Powerful magnitude 7.1 natural disaster jolts Fukushima area


Saturday's magnitude 7.3 quake that struck Japan's northeastern coast is believed to be an aftershock of the 2011 killer natural disaster that triggered massive tsunami in the same area, a seismologist said.

Some 830,000 households in the Kanto region, which includes greater Tokyo, and about 90,000 households in Tohoku region are without power following Saturday's quake, Kato added.

The Japan Times reported that public broadcaster NHK stated that there aren't any abnormalities at the Fukushima nuclear power plant.

A powerful quake registering a magnitude of 7.1 rocked Japan Saturday night local time, with reports surfacing of widespread power outages and minor injuries.

The Japan Meteorological Agency said the quake had a magnitude of 7.3, raising it from a preliminary magnitude of 7.1.

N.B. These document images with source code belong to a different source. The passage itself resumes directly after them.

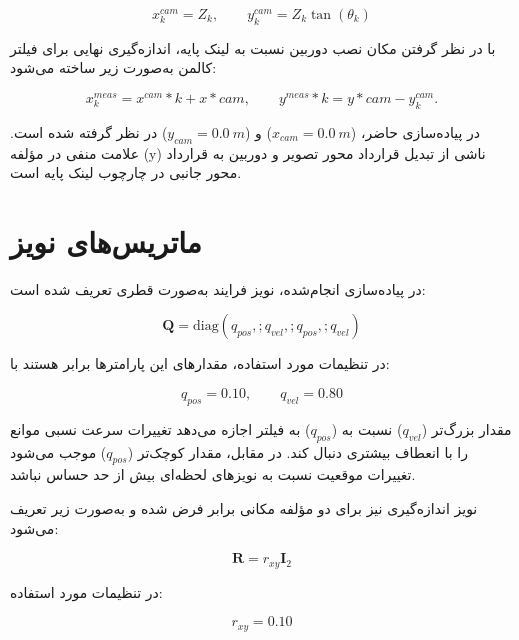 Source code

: \begin{equation}
	x^{cam}_k = Z_k,
	\qquad
	y^{cam}_k = Z_k \tan(\theta_k)
	\label{eq:app_camera_coordinates}
\end{equation}

با در نظر گرفتن مکان نصب دوربین نسبت به لینک پایه، اندازه‌گیری نهایی برای فیلتر کالمن به‌صورت زیر ساخته می‌شود:

\begin{equation}
	x^{meas}_k = x^{cam}*k + x*{cam},
	\qquad
	y^{meas}*k = y*{cam} - y^{cam}_k.
	\label{eq:app_base_measurement}
\end{equation}

در پیاده‌سازی حاضر، ($x_{cam}=0.0~m$) و ($y_{cam}=0.0~m$) در نظر گرفته شده است. علامت منفی در مؤلفه (y) ناشی از تبدیل قرارداد محور تصویر و دوربین به قرارداد محور جانبی در چارچوب لینک پایه است.

\section{ماتریس‌های نویز}

در پیاده‌سازی انجام‌شده، نویز فرایند به‌صورت قطری تعریف شده است:

\begin{equation}
	\mathbf{Q} =
	\mathrm{diag}
	\left(
	q_{pos},;
	q_{vel},;
	q_{pos},;
	q_{vel}
	\right)
	\label{eq:app_kalman_Q}
\end{equation}

در تنظیمات مورد استفاده، مقدارهای این پارامترها برابر هستند با:

\begin{equation}
	q_{pos}=0.10,
	\qquad
	q_{vel}=0.80
	\label{eq:app_kalman_Q_values}
\end{equation}

مقدار بزرگ‌تر ($q_{vel}$) نسبت به ($q_{pos}$) به فیلتر اجازه می‌دهد تغییرات سرعت نسبی موانع را با انعطاف بیشتری دنبال کند. در مقابل، مقدار کوچک‌تر ($q_{pos}$) موجب می‌شود تغییرات موقعیت نسبت به نویزهای لحظه‌ای بیش از حد حساس نباشد.

نویز اندازه‌گیری نیز برای دو مؤلفه مکانی برابر فرض شده و به‌صورت زیر تعریف می‌شود:

\begin{equation}
	\mathbf{R} =
	r_{xy}\mathbf{I}_2
	\label{eq:app_kalman_R}
\end{equation}

در تنظیمات مورد استفاده:

\begin{equation}
	r_{xy}=0.10
	\label{eq:app_kalman_R_value}
\end{equation}

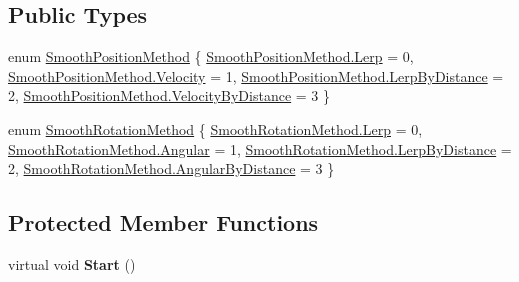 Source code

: \subsection*{Public Types}
\begin{DoxyCompactItemize}
\item 
enum \mbox{\hyperlink{class_ximmerse_1_1_slide_in_s_d_k_1_1_marker_target_behaviour_a7dcc532413ef0b35cf9f17dc0ae276bb}{Smooth\+Position\+Method}} \{ \mbox{\hyperlink{class_ximmerse_1_1_slide_in_s_d_k_1_1_marker_target_behaviour_a7dcc532413ef0b35cf9f17dc0ae276bba412cb411cecf9196f717d6bc9c272c62}{Smooth\+Position\+Method.\+Lerp}} = 0, 
\mbox{\hyperlink{class_ximmerse_1_1_slide_in_s_d_k_1_1_marker_target_behaviour_a7dcc532413ef0b35cf9f17dc0ae276bba88156d46910a2d733443c339a9231d12}{Smooth\+Position\+Method.\+Velocity}} = 1, 
\mbox{\hyperlink{class_ximmerse_1_1_slide_in_s_d_k_1_1_marker_target_behaviour_a7dcc532413ef0b35cf9f17dc0ae276bba2ae4d28d251b2ea2897f7fa9343c51ee}{Smooth\+Position\+Method.\+Lerp\+By\+Distance}} = 2, 
\mbox{\hyperlink{class_ximmerse_1_1_slide_in_s_d_k_1_1_marker_target_behaviour_a7dcc532413ef0b35cf9f17dc0ae276bba54d76827231a55b3a08cfb1eab9f0fbe}{Smooth\+Position\+Method.\+Velocity\+By\+Distance}} = 3
 \}
\item 
enum \mbox{\hyperlink{class_ximmerse_1_1_slide_in_s_d_k_1_1_marker_target_behaviour_a1b1d93ad85038ec1f7f0b36dbe2b2e2d}{Smooth\+Rotation\+Method}} \{ \mbox{\hyperlink{class_ximmerse_1_1_slide_in_s_d_k_1_1_marker_target_behaviour_a1b1d93ad85038ec1f7f0b36dbe2b2e2da412cb411cecf9196f717d6bc9c272c62}{Smooth\+Rotation\+Method.\+Lerp}} = 0, 
\mbox{\hyperlink{class_ximmerse_1_1_slide_in_s_d_k_1_1_marker_target_behaviour_a1b1d93ad85038ec1f7f0b36dbe2b2e2dac31c335ef37283c451b18ba0dd317de1}{Smooth\+Rotation\+Method.\+Angular}} = 1, 
\mbox{\hyperlink{class_ximmerse_1_1_slide_in_s_d_k_1_1_marker_target_behaviour_a1b1d93ad85038ec1f7f0b36dbe2b2e2da2ae4d28d251b2ea2897f7fa9343c51ee}{Smooth\+Rotation\+Method.\+Lerp\+By\+Distance}} = 2, 
\mbox{\hyperlink{class_ximmerse_1_1_slide_in_s_d_k_1_1_marker_target_behaviour_a1b1d93ad85038ec1f7f0b36dbe2b2e2da585bb6f17552226d32175628abbd7e34}{Smooth\+Rotation\+Method.\+Angular\+By\+Distance}} = 3
 \}
\end{DoxyCompactItemize}
\subsection*{Protected Member Functions}
\begin{DoxyCompactItemize}
\item 
\mbox{\label{class_ximmerse_1_1_slide_in_s_d_k_1_1_marker_target_behaviour_a6e4f7e4e950e7c8cc96a4dcad51549e6}} 
virtual void {\bfseries Start} ()
\end{DoxyCompactItemize}
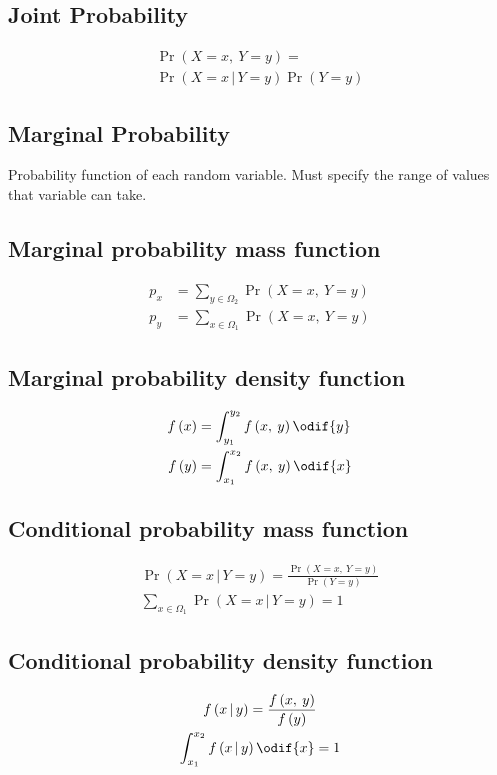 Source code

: \documentclass{article}
\begin{document}
\begin{multicols}{3}
    \subsection{Joint Probability}
    \begin{multline*}
        \Pr{\left( X = x ,\: Y = y \right)} =                               \\
        \Pr{\left( X = x \,\vert\, Y = y \right)} \Pr{\left( Y = y \right)}
    \end{multline*}
    \subsection{Marginal Probability}
    Probability function of each random variable.
    Must specify the range of values that variable can take.
    \subsection{Marginal probability mass function}
    \begin{align*}
        p_x & = \sum_{y \in \Omega_2} \Pr{\left( X = x,\: Y = y \right)} \\
        p_y & = \sum_{x \in \Omega_1} \Pr{\left( X = x,\: Y = y \right)}
    \end{align*}
    \subsection{Marginal probability density function}
    \begin{align*}
        f\left( x \right) & = \int_{y_1}^{y_2} f\left( x,\: y \right) \odif{y} \\
        f\left( y \right) & = \int_{x_1}^{x_2} f\left( x,\: y \right) \odif{x}
    \end{align*}
    \subsection{Conditional probability mass function}
    \begin{gather*}
        \Pr{\left( X = x \,\vert\, Y = y \right)} = \frac{\Pr{\left( X = x,\: Y = y \right)}}{\Pr{\left( Y = y \right)}} \\
        \sum_{x \in \Omega_1} \Pr{\left( X = x \,\vert\, Y = y \right)} = 1
    \end{gather*}
    \subsection{Conditional probability density function}
    \begin{gather*}
        f\left( x \,\vert\, y \right) = \frac{f\left( x,\: y \right)}{f\left( y \right)} \\
        \int_{x_1}^{x_2} f\left( x \,\vert\, y \right) \odif{x} = 1
    \end{gather*}

\end{multicols}
\end{document}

There is no danger of a tsunami, according to NHK TV.

There were no immediate reports of significant damage, though local news broadcast images of a landslide on a highway.

The quake registered a strong 6 in the southern part of Miyagi, and the Nakadori central and Hamadori coastal regions of Fukushima, the agency said.

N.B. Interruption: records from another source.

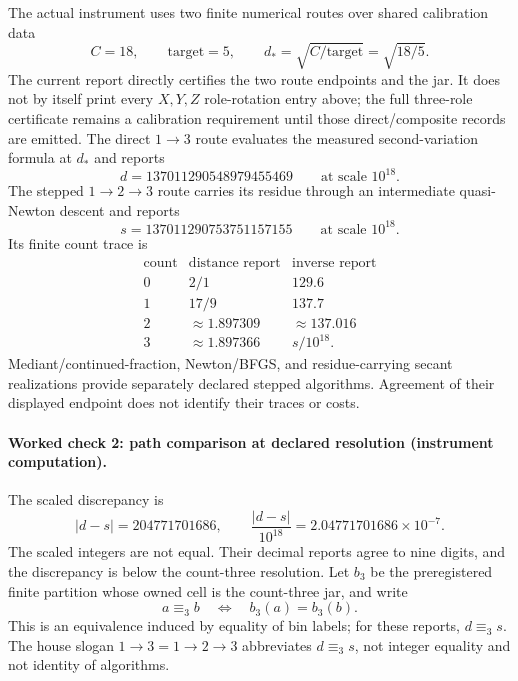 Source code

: The actual instrument uses two finite numerical routes over shared calibration data
\[
                        C=18,\qquad \text{target}=5,\qquad
                        d_*=\sqrt{C/\text{target}}=\sqrt{18/5}.
\]
The current report directly certifies the two route endpoints and the jar.  It does not by itself print every
\(X,Y,Z\) role-rotation entry above; the full three-role certificate remains a calibration requirement until those
direct/composite records are emitted.
The direct \(1\to3\) route evaluates the measured second-variation formula at \(d_*\) and reports
\[
             d=137011290548979455469\qquad\text{at scale }10^{18}.
\]
The stepped \(1\to2\to3\) route carries its residue through an intermediate quasi-Newton descent and reports
\[
             s=137011290753751157155\qquad\text{at scale }10^{18}.
\]
Its finite count trace is
\[
\begin{array}{c|c|c}
\text{count}&\text{distance report}&\text{inverse report}\\
\hline
0&2/1&129.6\\
1&17/9&137.7\\
2&\approx1.897309&\approx137.016\\
3&\approx1.897366&s/10^{18}.
\end{array}
\]
Mediant/continued-fraction, Newton/BFGS, and residue-carrying secant realizations provide separately declared stepped
algorithms.  Agreement of their displayed endpoint does not identify their traces or costs.

\paragraph{Worked check 2: path comparison at declared resolution (instrument computation).}
The scaled discrepancy is
\[
 |d-s|=204771701686,\qquad
 \frac{|d-s|}{10^{18}}
 =2.04771701686\times10^{-7}.
\]
The scaled integers are not equal.  Their decimal reports agree to nine digits, and the discrepancy is below the
count-three resolution.  Let \(b_3\) be the preregistered finite partition whose owned cell is the count-three jar, and
write
\[
                        a\equiv_3 b\quad\Longleftrightarrow\quad b_3(a)=b_3(b).
\]
This is an equivalence induced by equality of bin labels; for these reports, \(d\equiv_3s\).  The house slogan
\(1\to3=1\to2\to3\) abbreviates \(d\equiv_3s\), not integer equality and not identity of algorithms.

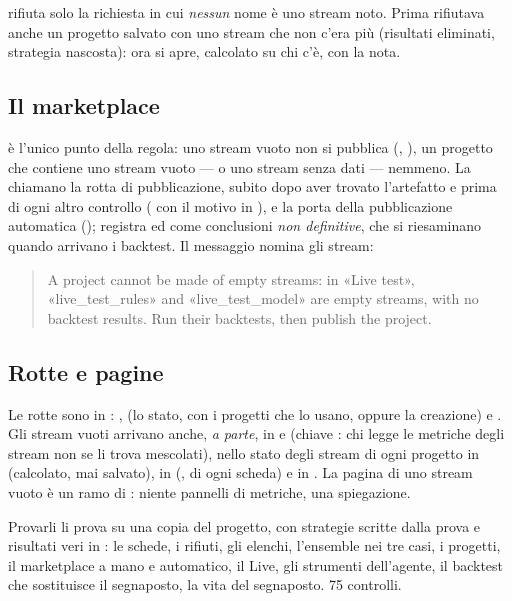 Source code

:  rifiuta solo la richiesta in cui
\emph{nessun} nome è uno stream noto. Prima rifiutava anche un progetto
salvato con uno stream che non c'era più (risultati eliminati, strategia
nascosta): ora si apre, calcolato su chi c'è, con la nota.

\subsection{Il marketplace}

 è l'unico
punto della regola: uno stream vuoto non si pubblica (,
), un progetto che contiene uno stream vuoto --- o uno stream
senza dati --- nemmeno. La chiamano la rotta di pubblicazione, subito dopo aver
trovato l'artefatto e prima di ogni altro controllo ( con il motivo
in ), e la porta della pubblicazione automatica
();  registra
 ed  come conclusioni \emph{non
definitive}, che si riesaminano quando arrivano i backtest. Il messaggio nomina
gli stream:

\begin{quote}\small\sffamily
A project cannot be made of empty streams: in «Live test», «live\_test\_rules»
and «live\_test\_model» are empty streams, with no backtest results. Run their
backtests, then publish the project.
\end{quote}

\subsection{Rotte e pagine}

Le rotte sono in :
,
 (lo
stato, con i progetti che lo usano, oppure la creazione) e
. Gli stream vuoti arrivano anche,
\emph{a parte}, in  e 
(chiave : chi legge le metriche degli stream non se li
trova mescolati), nello stato degli stream di ogni progetto in
 (calcolato, mai salvato), in
 (,  di ogni
scheda) e in . La pagina di uno stream vuoto è
un ramo di : niente pannelli di metriche, una spiegazione.

\begin{pratica}{Provarli}
 li prova su una copia del progetto, con
strategie scritte dalla prova e risultati veri in : le schede, i
rifiuti, gli elenchi, l'ensemble nei tre casi, i progetti, il marketplace a
mano e automatico, il Live, gli strumenti dell'agente, il backtest che
sostituisce il segnaposto, la vita del segnaposto. \num{75} controlli.
\end{pratica}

Prime Minister Yoshihide Suga headed into his office immediately after reports of the quake, and a crisis center was set up there. He said there were no reports of major injuries. Experts warned of aftershocks over the next several days, including possibly larger quakes.

There were no irregularities at the Fukushima Daiichi and Daini nuclear power plants, or at the Kahiwazaki-Kariwa nuclear plant, owner Tokyo Electric Power Company Holdings said.